WORK INSTRUCTIONS: Begin at the line below that holds "to the top of the screen.</li>" and end at the line that holds "Api for My Admin Panel", transcribing each line exactly and skipping any picture.

DATA FOR THE TASK:
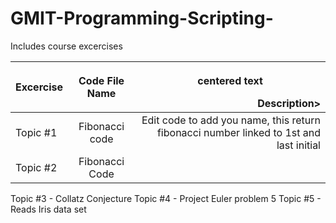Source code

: # GMIT-Programming-Scripting-
Includes course excercises 

|Excercise |  Code File Name |<p align="center">centered text</p>Description>| 
|----------|:---------------:|--------------------------------------------------------------------------------------:|
|Topic #1  |Fibonacci code   | Edit code to add you name, this return fibonacci number linked to 1st and last initial| 
|Topic #2  |Fibonacci Code  |                                                                                       |


Topic #3 - Collatz Conjecture 
Topic #4 - Project Euler problem 5 
Topic #5 - Reads Iris data set
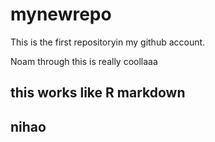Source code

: # mynewrepo
This is the first repositoryin my github account.

Noam through this is really coollaaa
## this works like R markdown

## nihao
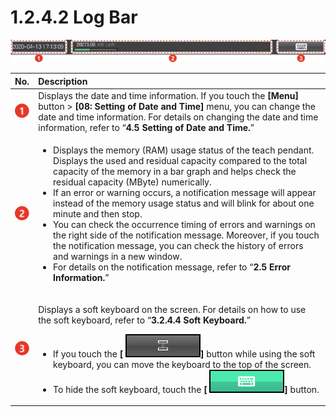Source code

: # 1.2.4.2 Log Bar

![Figure 9 Log Bar](../../../_assets/image_287.png)

<table>
  <thead>
    <tr>
      <th style="text-align:left">No.</th>
      <th style="text-align:left">Description</th>
    </tr>
  </thead>
  <tbody>
    <tr>
      <td style="text-align:left">
        <img src="../../../_assets/c1.png" alt/>
      </td>
      <td style="text-align:left">Displays the date and time information. If you touch the <b>[Menu]</b> button
        &gt; <b>[08: Setting of Date and Time]</b> menu, you can change the date
        and time information. For details on changing the date and time information,
        refer to &#x201C;<b>4.5</b>  <b>Setting of Date and Time.</b>&#x201D;</td>
    </tr>
    <tr>
      <td style="text-align:left">
        <img src="../../../_assets/c2.png" alt/>
      </td>
      <td style="text-align:left">
        <ul>
          <li>Displays the memory (RAM) usage status of the teach pendant. Displays
            the used and residual capacity compared to the total capacity of the memory
            in a bar graph and helps check the residual capacity (MByte) numerically.</li>
          <li>If an error or warning occurs, a notification message will appear instead
            of the memory usage status and will blink for about one minute and then
            stop.</li>
          <li>You can check the occurrence timing of errors and warnings on the right
            side of the notification message. Moreover, if you touch the notification
            message, you can check the history of errors and warnings in a new window.</li>
          <li>For details on the notification message, refer to &#x201C;<b>2.5 Error Information.</b>&#x201D;</li>
        </ul>
      </td>
    </tr>
    <tr>
      <td style="text-align:left">
        <img src="../../../_assets/c3.png" alt/>
      </td>
      <td style="text-align:left">
        <p>Displays a soft keyboard on the screen. For details on how to use the
          soft keyboard, refer to &#x201C;<b>3.2.4.4 Soft Keyboard.</b>&#x201D;</p>
        <ul>
          <li>If you touch the <b>[</b>
            <img src="../../../_assets/bt-dock-softkb.png"
            alt/><b>]</b> button while using the soft keyboard, you can move the keyboard
            to the top of the screen.</li>
          <li>To hide the soft keyboard, touch the <b>[</b>
            <img src="../../../_assets/bt-softkb.png"
            alt/><b>]</b> button.</li>
        </ul>
      </td>
    </tr>
  </tbody>
</table>

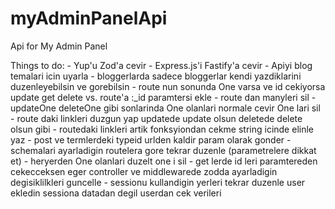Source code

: # myAdminPanelApi
Api for My Admin Panel

Things to do:
    - Yup'u Zod'a cevir
    - Express.js'i Fastify'a cevir
    - Apiyi blog temalari icin uyarla
    - bloggerlarda sadece bloggerlar kendi yazdiklarini duzenleyebilsin ve gorebilsin
    - route nun sonunda One varsa ve id cekiyorsa update get delete vs. route'a :_id paramtersi ekle
    - route dan manyleri sil
    - updateOne deleteOne gibi sonlarinda One olanlari normale cevir One lari sil
    - route daki linkleri duzgun yap updatede update olsun deletede delete olsun gibi
    - routedaki linkleri artik fonksyiondan cekme string icinde elinle yaz
    - post ve termlerdeki typeid urlden kaldir param olarak gonder
    - schemalari ayarladigin routelera gore tekrar duzenle (parametrelere dikkat et)
    - heryerden One olanlari duzelt one i sil
    - get lerde id leri paramtereden cekecceksen eger controller ve middlewarede zodda ayarladigin degisiklilkleri guncelle
    - sessionu kullandigin yerleri tekrar duzenle user ekledin sessiona datadan degil userdan cek verileri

RESPONSE:
            to the top of the screen.</li>
          <li>To hide the soft keyboard, touch the <b>[</b>
            <img src="../../../_assets/bt-softkb.png"
            alt/><b>]</b> button.</li>
        </ul>
      </td>
    </tr>
  </tbody>
</table>

Source code

: # myAdminPanelApi
Api for My Admin Panel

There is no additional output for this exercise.